▶ MATERIAL PROVIDED:
=-=-=-=-=

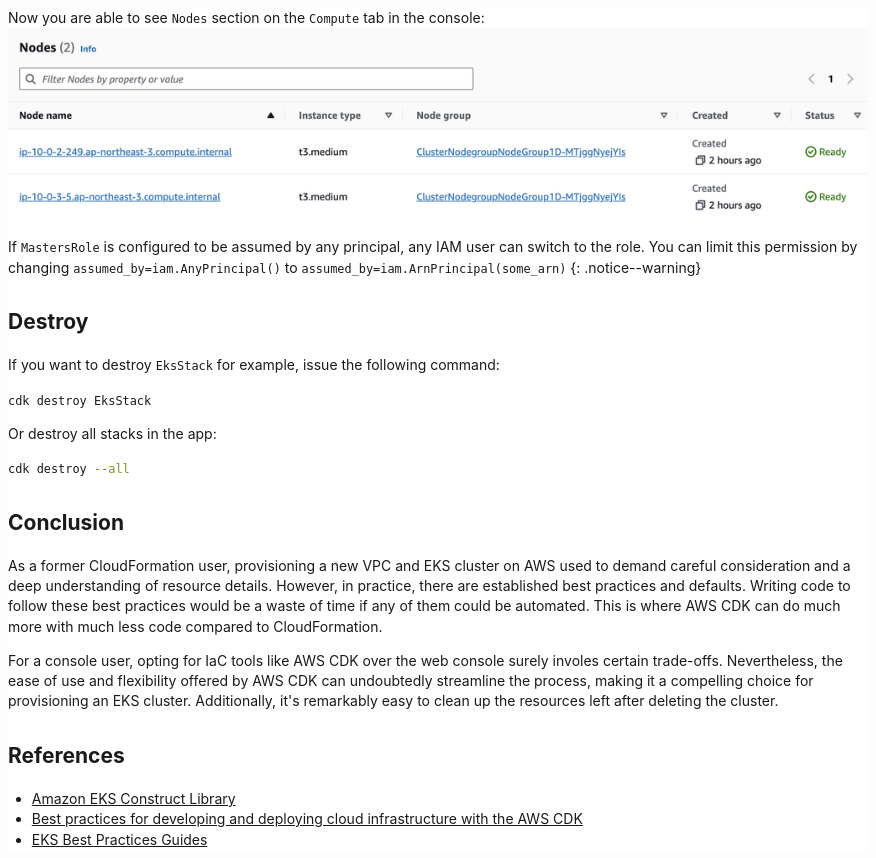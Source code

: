 Now you are able to see `Nodes` section on the `Compute` tab in the console:
![Nodes section on the Compute tab in the console](/assets/images/23/cluster_nodes.png)

If `MastersRole` is configured to be assumed by any principal, any IAM user can switch to the role.
You can limit this permission by changing `assumed_by=iam.AnyPrincipal()` to `assumed_by=iam.ArnPrincipal(some_arn)`
{: .notice--warning}

## Destroy
If you want to destroy `EksStack` for example, issue the following command:
```sh
cdk destroy EksStack
```

Or destroy all stacks in the app:
```sh
cdk destroy --all
```

## Conclusion
As a former CloudFormation user, provisioning a new VPC and EKS cluster on AWS used to demand careful consideration and a deep understanding of resource details.
However, in practice, there are established best practices and defaults.
Writing code to follow these best practices would be a waste of time if any of them could be automated.
This is where AWS CDK can do much more with much less code compared to CloudFormation.

For a console user, opting for IaC tools like AWS CDK over the web console surely involes certain trade-offs.
Nevertheless, the ease of use and flexibility offered by AWS CDK can undoubtedly streamline the process, making it a compelling choice for provisioning an EKS cluster.
Additionally, it's remarkably easy to clean up the resources left after deleting the cluster.

## References
- [Amazon EKS Construct Library](https://docs.aws.amazon.com/cdk/api/v2/python/aws_cdk.aws_eks/README.html)
- [Best practices for developing and deploying cloud infrastructure with the AWS CDK](https://docs.aws.amazon.com/cdk/v2/guide/best-practices.html)
- [EKS Best Practices Guides](https://aws.github.io/aws-eks-best-practices/)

=-=-=-=-=

▶ WHAT YOU WILL DO: Line by line, print the records exactly, leaving the pictures behind.

▶ THE ANSWER:
Source code

: Now you are able to see `Nodes` section on the `Compute` tab in the console:
![Nodes section on the Compute tab in the console](/assets/images/23/cluster_nodes.png)

If `MastersRole` is configured to be assumed by any principal, any IAM user can switch to the role.
You can limit this permission by changing `assumed_by=iam.AnyPrincipal()` to `assumed_by=iam.ArnPrincipal(some_arn)`
{: .notice--warning}

## Destroy
If you want to destroy `EksStack` for example, issue the following command:
```sh
cdk destroy EksStack
```

Or destroy all stacks in the app:
```sh
cdk destroy --all
```

## Conclusion
As a former CloudFormation user, provisioning a new VPC and EKS cluster on AWS used to demand careful consideration and a deep understanding of resource details.
However, in practice, there are established best practices and defaults.
Writing code to follow these best practices would be a waste of time if any of them could be automated.
This is where AWS CDK can do much more with much less code compared to CloudFormation.

For a console user, opting for IaC tools like AWS CDK over the web console surely involes certain trade-offs.
Nevertheless, the ease of use and flexibility offered by AWS CDK can undoubtedly streamline the process, making it a compelling choice for provisioning an EKS cluster.
Additionally, it's remarkably easy to clean up the resources left after deleting the cluster.

## References
- [Amazon EKS Construct Library](https://docs.aws.amazon.com/cdk/api/v2/python/aws_cdk.aws_eks/README.html)
- [Best practices for developing and deploying cloud infrastructure with the AWS CDK](https://docs.aws.amazon.com/cdk/v2/guide/best-practices.html)
- [EKS Best Practices Guides](https://aws.github.io/aws-eks-best-practices/)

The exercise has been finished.